乗馬を習う娘さん/移住インタビュー(北海道/遠軽町)

乗馬を習う娘さん。紅葉した近所の森を進む

陽子:都会から来たお客様が、娘がカゴいっぱいにどんぐりを拾うのを見て『複数の学校の生徒が同じ公園でどんぐり拾いをするから、拾っていいどんぐりは一人一個と決められている』とおっしゃっていて、驚いたことがあります。そういう話を聞くと、ここで暮らしているからこそ、できることがいっぱいあるんだなと改めて気付かされますね

江面さんたちとの出会いで触れる、たくさんの初体験。ずっと地域に住んでいると他愛ないことや当たり前のことでも、子どもたちにとっては忘れられない宝物になるに違いありません。

金銭に代えられない価値を分かち合う

「えづらファーム」ではボランティアも受け入れており、毎年200人以上の応募が、国内だけでなく海外からも集まります。けれど、初めからボランティア制度を設けていたわけではありません。
働き手が少ない白滝では、農業の人材不足は深刻な問題。江面さんも就農してすぐは菓子折りを持って近所をまわり、お手伝いを頼んだといいます。

ボランティアを受け入れ始めたのは、人手不足の解消という切実な悩みが発端でしたが、それだけではありませんでした。

陽子:農家になって2年目に、知り合いの縁で学生がフィールドワークに来てくれたとき『インターンとか受け入れているなら参加したいです』と言われて。わざわざこんなところに来るのか半信半疑でしたが、アルバイトを募集をしたら結局15人くらい来てくれました

「えづらファーム」で働く皆さん/移住インタビュー(北海道/遠軽町)

その受け入れをきっかけに、「えづらファーム」での農業体験や滞在がクチコミで広がり、応募数が増えていきました。

陽子:お金が欲しいのではなく、ふだんできない体験がしたくて来てくれるんですよね。特に都会の方は農家とつながることとか、農作業ができるところとかあんまりないだろうから。その後も全国から、時には海外からも問い合わせがあって、もっとたくさんの人を受け入れられるよう、完全無料のボランティアに切り替えたのが2016年くらいです

単に人手不足を解消するためではなく、金銭に代えられない価値を、お互いに分かち合うことを大切にしていると、江面さん夫婦。そのため、ボランティアに来る人々のやってみたいことを、できるだけ叶えたいという思いを強く持っています。

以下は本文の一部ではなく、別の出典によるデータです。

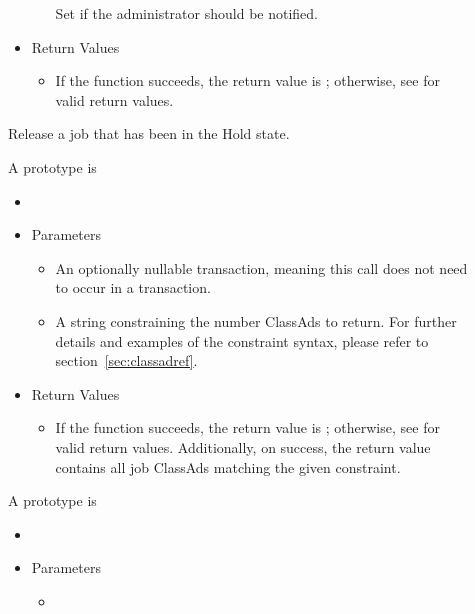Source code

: \begin{description}
\begin{itemize}
\begin{itemize}
      Set if the administrator should be notified.
    \end{itemize}
    \item[] Return Values
    \begin{itemize}
      \item[] If the function succeeds, the return value is ; 
      otherwise, see  for valid return values.
    \end{itemize}
  \end{itemize} 

  Release a job that has been in the Hold state.

\item [\Code{getJobAds}]
  A prototype is 

  \begin{itemize}
    \item[] 
    \item[] Parameters
    \begin{itemize}
      \item[]  

      An optionally nullable transaction, meaning this call does not 
      need to occur in a transaction. 
      \item[]  

      A string constraining the number ClassAds to return. For further details 
      and examples of the constraint syntax, please refer to 
      section~\ref{sec:classadref}.
    \end{itemize}
    \item[] Return Values
    \begin{itemize}
      \item[] If the function succeeds, the return value is ; 
      otherwise, see  for valid return values. Additionally,
      on success, the return value contains all job ClassAds matching the 
      given constraint.
    \end{itemize}
  \end{itemize}     
  
\item [\Code{getJobAd}]
  A prototype is 

  \begin{itemize}
    \item[] 
    \item[] Parameters
    \begin{itemize}
      \item[]  


\end{itemize}
\end{itemize}
\end{description}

陽子:応募の時に、どういうことをやりたいか聞くようにしています。農業をやりたい人より、起業や地方創生に興味がある人が多いですね

ピザ窯を作る様子/移住インタビュー(北海道/遠軽町)

過去、500人以上のボランティアを受け入れてきた江面さん。印象的だった人は数えきれませんが、お一人のエピソードを教えていただきました。

陽子:ピザ窯を作ってみたいっていう子が2ヶ月ぐらい滞在して、設計から施工までしてくれたことがありました。その子は夢が叶ったし、私たちは野菜の収穫体験後に窯でピザを焼くという、ツアーのメニューを作ることができました。その子が与えてくれたお土産は、本当に大きかったです

江面ファミリーから広がる町内外のネットワーク

各地から訪れるボランティアは、江面さんたちのところだけを手伝うわけではありません。繁忙期には、近隣の農家さんのところにも収穫や作業の手伝いに行くといいます。

「えづらファーム」/移住インタビュー(北海道/遠軽町)

暁人:うちからボランティアのメンバーが手伝いに行くときは、じゃがいもの収穫時期が多いんです。ハーベスターという機械でじゃがいもを収穫して、4、5人で選別するんですが、すごく手間がかかるので。
7,8年前に、高性能なハーベスターを他の農家さんと一緒に購入して、共同利用を始めたんです。同時に、可能であれば人手もシェアしようという話をしました。うちは当時から、住み込みのボランティアを受け入れていたので、毎年数日間、手伝いに行くようにしています

お二人が暮らす白滝は、もともと農家さんの数が少ない地域。民宿やガイドなど、ふつうの農家さんとはちょっと違う取り組みにも積極的な「えづらファーム」は、人口が少ない地域だと良くも悪くも目立ちそうですが、地元の方々は、あたたかく応援してくれているといいます。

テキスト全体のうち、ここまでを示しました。